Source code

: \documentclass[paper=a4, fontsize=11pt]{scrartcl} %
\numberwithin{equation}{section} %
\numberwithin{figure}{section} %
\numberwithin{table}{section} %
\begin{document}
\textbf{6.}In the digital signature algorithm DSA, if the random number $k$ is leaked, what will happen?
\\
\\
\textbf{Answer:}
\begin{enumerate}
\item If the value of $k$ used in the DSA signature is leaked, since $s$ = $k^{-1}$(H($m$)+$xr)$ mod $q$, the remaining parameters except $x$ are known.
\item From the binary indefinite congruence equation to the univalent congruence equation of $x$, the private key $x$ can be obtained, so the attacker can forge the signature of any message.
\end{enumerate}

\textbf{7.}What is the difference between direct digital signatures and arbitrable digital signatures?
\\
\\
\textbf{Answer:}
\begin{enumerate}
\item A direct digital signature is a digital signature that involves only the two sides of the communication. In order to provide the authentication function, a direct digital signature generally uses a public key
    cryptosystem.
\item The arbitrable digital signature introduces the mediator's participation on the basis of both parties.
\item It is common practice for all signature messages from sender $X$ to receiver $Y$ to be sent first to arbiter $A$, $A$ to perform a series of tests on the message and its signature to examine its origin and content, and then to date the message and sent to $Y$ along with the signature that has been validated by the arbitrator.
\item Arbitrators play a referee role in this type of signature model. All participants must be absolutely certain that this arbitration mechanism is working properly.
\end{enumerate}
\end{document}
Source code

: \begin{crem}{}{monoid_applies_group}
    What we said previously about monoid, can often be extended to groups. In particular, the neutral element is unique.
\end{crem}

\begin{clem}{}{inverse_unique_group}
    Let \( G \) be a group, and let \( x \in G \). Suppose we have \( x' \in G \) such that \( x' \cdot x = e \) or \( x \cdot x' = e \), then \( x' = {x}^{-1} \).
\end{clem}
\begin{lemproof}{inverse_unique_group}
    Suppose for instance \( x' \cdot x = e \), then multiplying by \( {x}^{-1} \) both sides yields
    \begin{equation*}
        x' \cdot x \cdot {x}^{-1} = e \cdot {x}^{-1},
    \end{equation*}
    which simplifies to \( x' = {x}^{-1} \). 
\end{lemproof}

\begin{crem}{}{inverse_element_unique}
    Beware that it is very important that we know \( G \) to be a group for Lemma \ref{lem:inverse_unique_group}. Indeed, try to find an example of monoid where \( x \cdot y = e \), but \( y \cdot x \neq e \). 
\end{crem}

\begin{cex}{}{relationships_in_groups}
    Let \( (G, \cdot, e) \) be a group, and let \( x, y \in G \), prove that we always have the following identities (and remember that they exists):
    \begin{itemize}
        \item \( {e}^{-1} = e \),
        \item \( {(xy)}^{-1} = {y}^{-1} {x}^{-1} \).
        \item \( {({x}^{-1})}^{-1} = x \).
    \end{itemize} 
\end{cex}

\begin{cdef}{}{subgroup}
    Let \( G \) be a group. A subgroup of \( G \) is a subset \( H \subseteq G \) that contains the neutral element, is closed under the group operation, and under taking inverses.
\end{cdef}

□ □ □

Exercise requirements:
Copy every line from the records above that contains the string "Suppose".

Task result:
    Let \( G \) be a group, and let \( x \in G \). Suppose we have \( x' \in G \) such that \( x' \cdot x = e \) or \( x \cdot x' = e \), then \( x' = {x}^{-1} \).
    Suppose for instance \( x' \cdot x = e \), then multiplying by \( {x}^{-1} \) both sides yields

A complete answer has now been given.